Empathy:xml:namespace prefix = o ns = "urn:schemas-microsoft-com:office:office"
Direct understanding through mirror neurons
Psych 120B / CogSci 100
December 5, 2005
The experience of direct empathy is a result of sensory input being processed through the mirror neuron system. This is similar to a low-grade version of the experience had by the target of the empathy – that is, whatever they feel, the empathizer feels also in a very literal (albeit subconscious) sense. Sensory input may be from any number of things, such as visual face recognition, voice, “body language”, smell, etc., but here I only discuss the recognition – and corresponding empathic experience – of facial displays of emotion.
“Empathy is the experiential recognizing and understanding of the states of mind, including beliefs, desires and particularly emotions of others without injecting your own. This concept is often characterized as the ability to "put oneself into another's shoes", or experiencing for oneself the outlook or emotions of another being within oneself. In this sense it might be described as a sort of emotional resonance.” – Wikipedia: Empathy
In many ways, empathy is the most basic prerequisite to having social interactions, or indeed to any understanding of the outside world that is not purely solipsistic. While empathy has long been studied in clinical psychology and philosophy, it is only recently that research into its neurological basis has been done.

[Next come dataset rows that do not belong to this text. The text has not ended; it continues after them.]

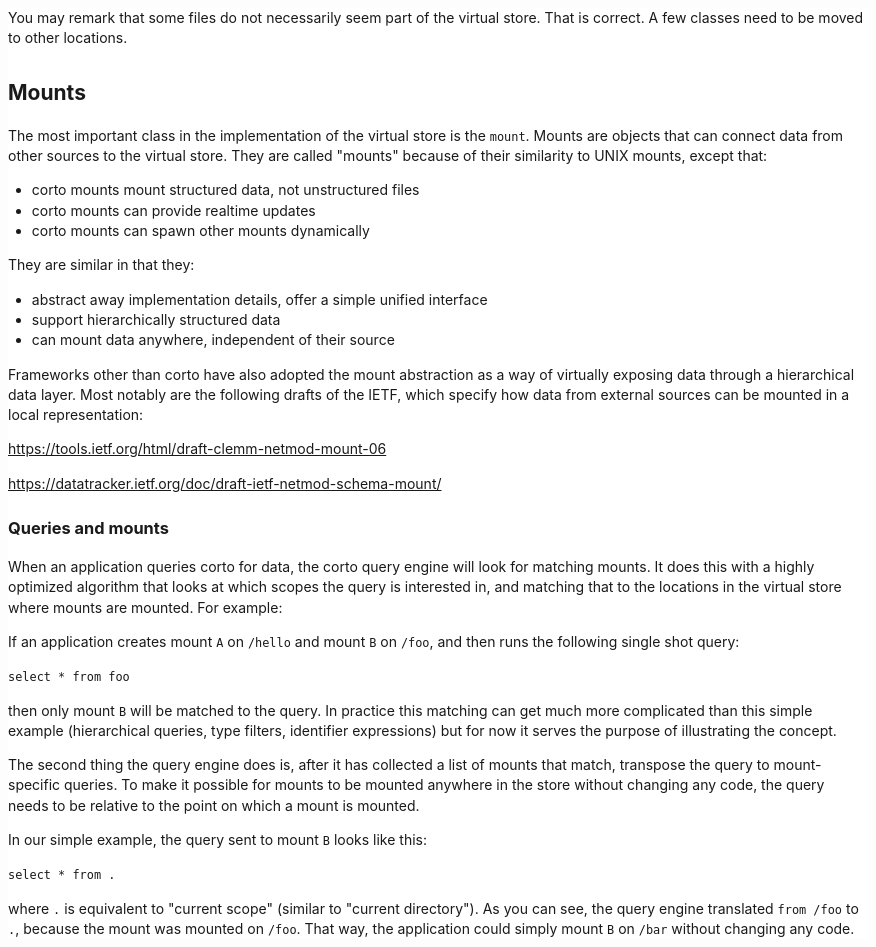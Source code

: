 You may remark that some files do not necessarily seem part of the virtual store. 
That is correct. A few classes need to be moved to other locations.

## Mounts
The most important class in the implementation of the virtual store is the 
`mount`. Mounts are objects that can connect data from other sources to the
virtual store. They are called "mounts" because of their similarity to UNIX mounts,
except that:

* corto mounts mount structured data, not unstructured files
* corto mounts can provide realtime updates
* corto mounts can spawn other mounts dynamically

They are similar in that they:

* abstract away implementation details, offer a simple unified interface
* support hierarchically structured data
* can mount data anywhere, independent of their source

Frameworks other than corto have also adopted the mount abstraction as a way of
virtually exposing data through a hierarchical data layer. Most notably are the
following drafts of the IETF, which specify how data from external sources can
be mounted in a local representation:

https://tools.ietf.org/html/draft-clemm-netmod-mount-06

https://datatracker.ietf.org/doc/draft-ietf-netmod-schema-mount/

### Queries and mounts
When an application queries corto for data, the corto query engine will look for
matching mounts. It does this with a highly optimized algorithm that looks at 
which scopes the query is interested in, and matching that to the locations in 
the virtual store where mounts are mounted. For example:

If an application creates mount `A` on `/hello` and mount `B` on `/foo`, and then
runs the following single shot query:
```
select * from foo
```
then only mount `B` will be matched to the query. In practice this matching
can get much more complicated than this simple example (hierarchical queries, 
type filters, identifier expressions) but for now it serves the purpose of 
illustrating the concept.

The second thing the query engine does is, after it has collected a list of mounts
that match, transpose the query to mount-specific queries. To make it possible
for mounts to be mounted anywhere in the store without changing any code, the
query needs to be relative to the point on which a mount is mounted.

In our simple example, the query sent to mount `B` looks like this:
```
select * from .
```
where `.` is equivalent to "current scope" (similar to "current directory"). As
you can see, the query engine translated `from /foo` to `.`, because the mount 
was mounted on `/foo`. That way, the application could simply mount `B`  on 
`/bar` without changing any code.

The origin of the word itself – coined from the Greek en- "in" + pathos "feeling" – gives a remarkably accurate clue. The key distinction in the experience of empathy – mirrored in its neurology – is that it is a direct feeling; that is, there are no conscious intermediate steps, such as thinking out analytically how someone must be feeling based on a folk-psychology theory of mind. This puts a curious requirement on the brain: it must be able to directly mirror the emotions of others. Normally, we conceive of neurons and their wiring being a purely self-contained system; this has given rise to purely theory-driven ideas of how one might have (analytical) empathy. And this was, indeed, the only way to plausibly explain how empathy might be ‘wired’… until the discovery of mirror neurons.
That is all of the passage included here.